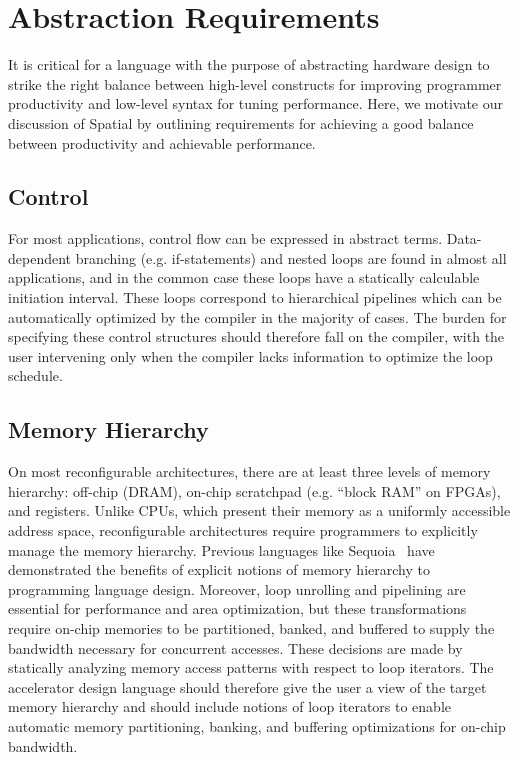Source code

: \section{Abstraction Requirements}
\label{requirements}
It is critical for a language with the purpose of abstracting hardware design to strike the right
balance between high-level constructs for improving programmer productivity and low-level syntax for tuning performance. Here, we motivate our discussion of Spatial by outlining requirements for achieving a good balance between productivity and achievable performance.

\subsection{Control}
For most applications, control flow can be expressed in abstract terms. Data-dependent branching (e.g. if-statements)
and nested loops are found in almost all applications, and in the common case these loops have a statically calculable
initiation interval. These loops correspond to hierarchical pipelines which can be automatically optimized by the
compiler in the majority of cases. The burden for specifying these control structures should therefore fall on the
compiler, with the user intervening only when the compiler lacks information to optimize the loop schedule.

\subsection{Memory Hierarchy}
On most reconfigurable architectures, there are at least three levels of memory hierarchy: off-chip (DRAM),
on-chip scratchpad (e.g. ``block RAM'' on FPGAs), and registers.
Unlike CPUs, which present their memory as a uniformly accessible address space,
reconfigurable architectures require programmers to explicitly manage the memory hierarchy.
Previous languages like Sequoia~\cite{sequoia} have demonstrated the benefits of explicit notions of memory hierarchy
to programming language design. Moreover, loop unrolling and pipelining are essential for performance and area optimization, but these transformations
require on-chip memories to be partitioned, banked, and buffered to supply the bandwidth necessary for concurrent accesses.
These decisions are made by statically analyzing memory access patterns with respect to loop iterators.
The accelerator design language should therefore give the user a view of the target memory
hierarchy and should include notions of loop iterators to enable automatic memory partitioning, banking, and buffering optimizations for on-chip bandwidth.

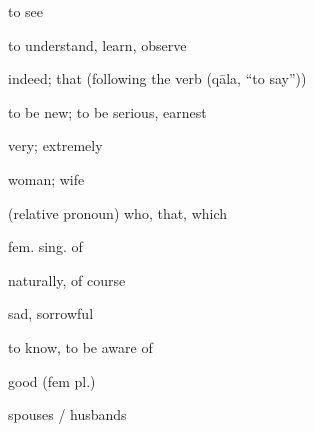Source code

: \documentclass[avery5371,grid,frame]{flashcards}
\begin{document}
\begin{flashcard}{\LARGE to see}
\LARGE {}
\end{flashcard}
\begin{flashcard}{\LARGE to understand, learn, observe}
\LARGE {}
\end{flashcard}
\begin{flashcard}{\LARGE indeed; that (following the verb  (qāla, “to say”))}
\LARGE {}
\end{flashcard}
\begin{flashcard}{\LARGE to be new; to be serious, earnest}
\LARGE {}
\end{flashcard}
\begin{flashcard}{\LARGE very; extremely}
\LARGE {}
\end{flashcard}
\begin{flashcard}{\LARGE woman; wife}
\LARGE {}
\end{flashcard}
\begin{flashcard}{\LARGE (relative pronoun) who, that, which}
\LARGE {}
\end{flashcard}
\begin{flashcard}{\LARGE fem. sing. of }
\LARGE {}
\end{flashcard}
\begin{flashcard}{\LARGE naturally, of course}
\LARGE {}
\end{flashcard}
\begin{flashcard}{\LARGE sad, sorrowful}
\LARGE {}
\end{flashcard}
\begin{flashcard}{\LARGE to know, to be aware of}
\LARGE {}
\end{flashcard}
\begin{flashcard}{\LARGE good (fem pl.)}
\LARGE {}
\end{flashcard}
\begin{flashcard}{\LARGE spouses / husbands}
\LARGE {}
\end{flashcard}
\end{document}
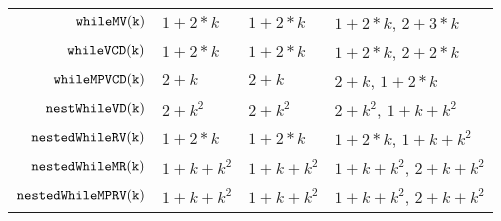 \begin {table}[H]
\begin{center}
{\begin{tabular}{ r | p{12mm} | p{60mm} | p{30mm}}
         $ \mathtt{whileMV(k)}$ & $1 + 2*k$ & $1 + 2*k$ & $1 + 2*k$, $2 + 3 * k$  \\
         $ \mathtt{whileVCD(k)}$ & $1 + 2*k$ & $1 + 2*k$ & $1 + 2 * k$, $2 + 2 * k$  \\
         $ \mathtt{whileMPVCD(k)}$ & $2 + k$ & $2 + k$  & $2 + k$, $1 + 2 * k$   \\
         $ \mathtt{nestWhileVD(k)}$ & $2 + k^2$ & $2 + k^2$  & $2 + k^2$, $1 + k + k^2$   \\
         $ \mathtt{nestedWhileRV(k)}$ & $1 + 2*k$ & $1 + 2*k$ & $1 + 2*k$,  $1 + k + k^2$   \\
         $ \mathtt{nestedWhileMR(k)}$ & $1 + k + k^2$ & $1 + k + k^2$  & $1 + k + k^2$,  $2 + k + k^2$  \\
         $ \mathtt{nestedWhileMPRV(k)}$ & $1 + k + k^2$ & $1 + k + k^2$  & $1 + k + k^2$,  $2 + k + k^2$  \\
        \end{tabular}
}        
\end{center}
\end{table}
    

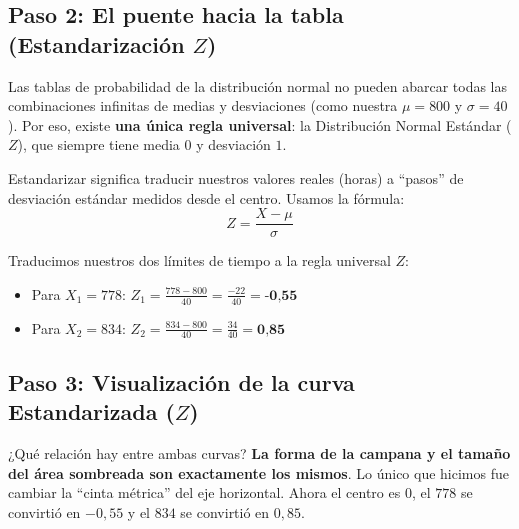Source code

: \documentclass[11pt, a4paper]{article}
\begin{document}
\vspace{0.3cm}

\subsection*{Paso 2: El puente hacia la tabla (Estandarización $Z$)}
Las tablas de probabilidad de la distribución normal no pueden abarcar todas las combinaciones infinitas de medias y desviaciones (como nuestra $\mu=800$ y $\sigma=40$). Por eso, existe \textbf{una única regla universal}: la Distribución Normal Estándar ($Z$), que siempre tiene media $0$ y desviación $1$.

Estandarizar significa traducir nuestros valores reales (horas) a ``pasos'' de desviación estándar medidos desde el centro. Usamos la fórmula:
\[ Z = \frac{X - \mu}{\sigma} \]

Traducimos nuestros dos límites de tiempo a la regla universal $Z$:
\begin{itemize}
    \item Para $X_1 = 778$: \quad $Z_1 = \frac{778 - 800}{40} = \frac{-22}{40} = \textbf{-0,55}$
    \item Para $X_2 = 834$: \quad $Z_2 = \frac{834 - 800}{40} = \frac{34}{40} = \textbf{0,85}$
\end{itemize}

\subsection*{Paso 3: Visualización de la curva Estandarizada ($Z$)}
¿Qué relación hay entre ambas curvas? \textbf{La forma de la campana y el tamaño del área sombreada son exactamente los mismos}. Lo único que hicimos fue cambiar la ``cinta métrica'' del eje horizontal. Ahora el centro es $0$, el $778$ se convirtió en $-0,55$ y el $834$ se convirtió en $0,85$.
\end{document}
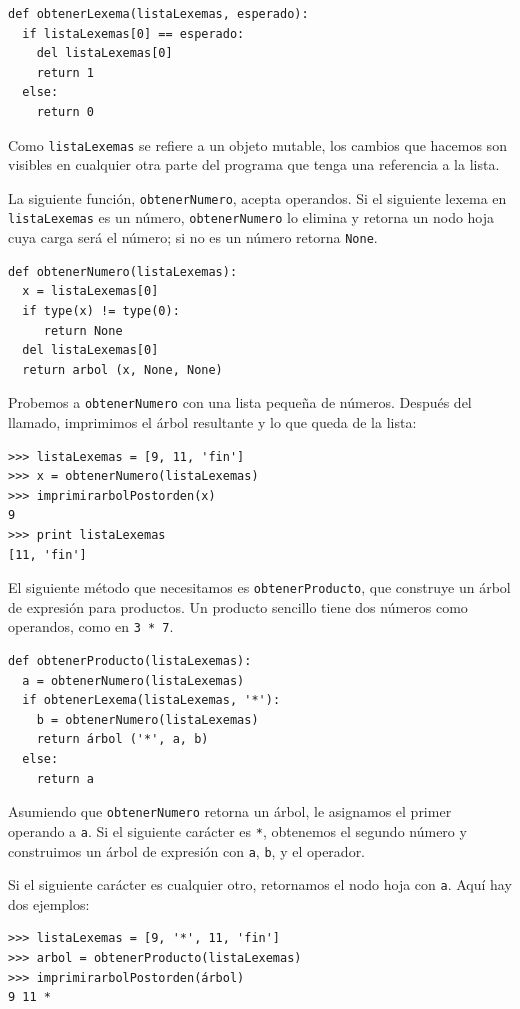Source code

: \beforeverb
\begin{verbatim}
def obtenerLexema(listaLexemas, esperado):
  if listaLexemas[0] == esperado:
    del listaLexemas[0]
    return 1
  else:
    return 0
\end{verbatim}
\afterverb
%
Como \texttt{listaLexemas} se refiere a un objeto mutable, los 
cambios que hacemos son visibles en cualquier otra parte del programa
que tenga una referencia a la lista.

La siguiente función, \texttt{obtenerNumero}, acepta operandos.
Si el siguiente lexema en \texttt{listaLexemas} es un número,
\texttt{obtenerNumero} lo elimina y retorna un nodo hoja cuya
carga será el número; si no es un número retorna \texttt{None}.

\beforeverb
\begin{verbatim}
def obtenerNumero(listaLexemas):
  x = listaLexemas[0]
  if type(x) != type(0): 
     return None
  del listaLexemas[0]
  return arbol (x, None, None)
\end{verbatim}
\afterverb
%
Probemos a  \texttt{obtenerNumero} con una lista pequeña de números. 
Después del llamado, imprimimos el árbol resultante
y lo que queda de la lista:

\beforeverb
\begin{verbatim}
>>> listaLexemas = [9, 11, 'fin']
>>> x = obtenerNumero(listaLexemas)
>>> imprimirarbolPostorden(x)
9
>>> print listaLexemas
[11, 'fin']
\end{verbatim}
\afterverb
%
El siguiente método que necesitamos es \texttt{obtenerProducto}, que
construye un árbol de expresión para productos. Un producto sencillo
tiene dos números como operandos, como en \texttt{3 * 7}.


\beforeverb
\begin{verbatim}
def obtenerProducto(listaLexemas):
  a = obtenerNumero(listaLexemas)
  if obtenerLexema(listaLexemas, '*'):
    b = obtenerNumero(listaLexemas)
    return árbol ('*', a, b)
  else:
    return a
\end{verbatim}
\afterverb
%
Asumiendo que  \texttt{obtenerNumero} retorna un árbol,
le asignamos el primer operando a \texttt{a}.
Si el siguiente carácter es \texttt{*}, obtenemos el 
segundo número y construimos un árbol de expresión con
\texttt{a}, \texttt{b}, y el operador.

Si el siguiente carácter es cualquier otro, retornamos el 
nodo hoja con  \texttt{a}.  Aquí hay dos ejemplos:

\beforeverb
\begin{verbatim}
>>> listaLexemas = [9, '*', 11, 'fin']
>>> arbol = obtenerProducto(listaLexemas)
>>> imprimirarbolPostorden(árbol)
9 11 *
\end{verbatim}
\afterverb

* [Brief]
Your answer should be one number: the count of lines holding "obtenerLexema" in the listing.

* [Task response]
2